What needs to be done
Write out word for word each line from the top of the material through the line that has "La exploración comparativa". Pictures do not go in.

Provided information
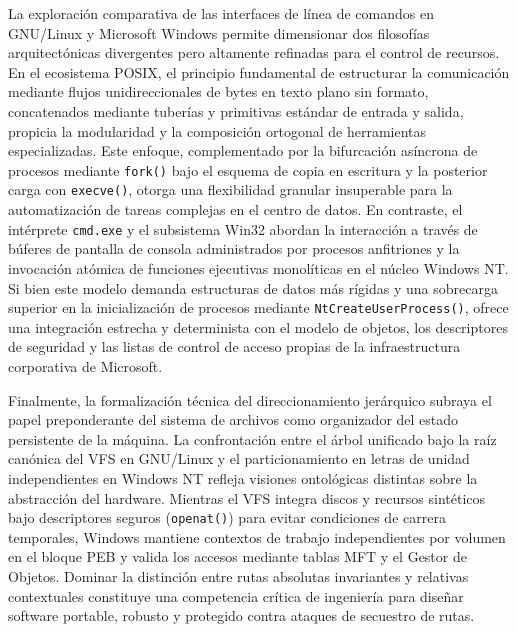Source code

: \documentclass[12pt]{article}
\begin{document}
La exploración comparativa de las interfaces de línea de comandos en GNU/Linux y Microsoft Windows permite dimensionar dos filosofías arquitectónicas divergentes pero altamente refinadas para el control de recursos. En el ecosistema POSIX, el principio fundamental de estructurar la comunicación mediante flujos unidireccionales de bytes en texto plano sin formato, concatenados mediante tuberías y primitivas estándar de entrada y salida, propicia la modularidad y la composición ortogonal de herramientas especializadas. Este enfoque, complementado por la bifurcación asíncrona de procesos mediante \texttt{fork()} bajo el esquema de copia en escritura y la posterior carga con \texttt{execve()}, otorga una flexibilidad granular insuperable para la automatización de tareas complejas en el centro de datos. En contraste, el intérprete \texttt{cmd.exe} y el subsistema Win32 abordan la interacción a través de búferes de pantalla de consola administrados por procesos anfitriones y la invocación atómica de funciones ejecutivas monolíticas en el núcleo Windows NT. Si bien este modelo demanda estructuras de datos más rígidas y una sobrecarga superior en la inicialización de procesos mediante \texttt{NtCreateUserProcess()}, ofrece una integración estrecha y determinista con el modelo de objetos, los descriptores de seguridad y las listas de control de acceso propias de la infraestructura corporativa de Microsoft.

Finalmente, la formalización técnica del direccionamiento jerárquico subraya el papel preponderante del sistema de archivos como organizador del estado persistente de la máquina. La confrontación entre el árbol unificado bajo la raíz canónica del VFS en GNU/Linux y el particionamiento en letras de unidad independientes en Windows NT refleja visiones ontológicas distintas sobre la abstracción del hardware. Mientras el VFS integra discos y recursos sintéticos bajo descriptores seguros (\texttt{openat()}) para evitar condiciones de carrera temporales, Windows mantiene contextos de trabajo independientes por volumen en el bloque PEB y valida los accesos mediante tablas MFT y el Gestor de Objetos. Dominar la distinción entre rutas absolutas invariantes y relativas contextuales constituye una competencia crítica de ingeniería para diseñar software portable, robusto y protegido contra ataques de secuestro de rutas.

\nocite{*}
\renewcommand*{\bibfont}{\small}
\setlength{\bibitemsep}{0.2\parsep}
\printbibliography[heading=bibintoc, title={Referencias}]
\end{document}
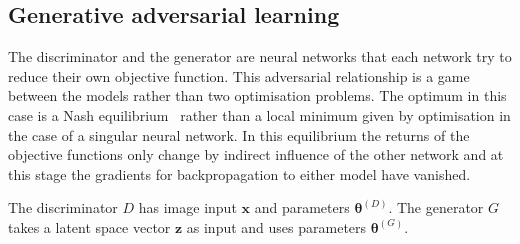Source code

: \documentclass[twocolumn]{article}
\numberwithin{equation}{section}
\begin{document}

\subsection{Generative adversarial learning}
The discriminator and the generator are neural networks that each network try to reduce their own objective function. 
This adversarial relationship is a game between the models rather than two optimisation problems. The optimum in this 
case is a Nash equilibrium~\cite{NIPS16} rather than a local minimum given by optimisation in the case of a singular 
neural network. In this equilibrium the returns of the objective functions only change by indirect influence of the 
other network and at this stage the gradients for backpropagation to either model have vanished.

The discriminator $D$ has image input $\mathbf{x}$ and parameters 
$\bm{\theta}^{(D)}$. The generator $G$ takes a latent space vector $\mathbf{z}$ as input and uses parameters 
$\bm{\theta}^{(G)}$. 
\end{document}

Your response
Source code

: \documentclass[12pt]{article}
\begin{document}
La exploración comparativa de las interfaces de línea de comandos en GNU/Linux y Microsoft Windows permite dimensionar dos filosofías arquitectónicas divergentes pero altamente refinadas para el control de recursos. En el ecosistema POSIX, el principio fundamental de estructurar la comunicación mediante flujos unidireccionales de bytes en texto plano sin formato, concatenados mediante tuberías y primitivas estándar de entrada y salida, propicia la modularidad y la composición ortogonal de herramientas especializadas. Este enfoque, complementado por la bifurcación asíncrona de procesos mediante \texttt{fork()} bajo el esquema de copia en escritura y la posterior carga con \texttt{execve()}, otorga una flexibilidad granular insuperable para la automatización de tareas complejas en el centro de datos. En contraste, el intérprete \texttt{cmd.exe} y el subsistema Win32 abordan la interacción a través de búferes de pantalla de consola administrados por procesos anfitriones y la invocación atómica de funciones ejecutivas monolíticas en el núcleo Windows NT. Si bien este modelo demanda estructuras de datos más rígidas y una sobrecarga superior en la inicialización de procesos mediante \texttt{NtCreateUserProcess()}, ofrece una integración estrecha y determinista con el modelo de objetos, los descriptores de seguridad y las listas de control de acceso propias de la infraestructura corporativa de Microsoft.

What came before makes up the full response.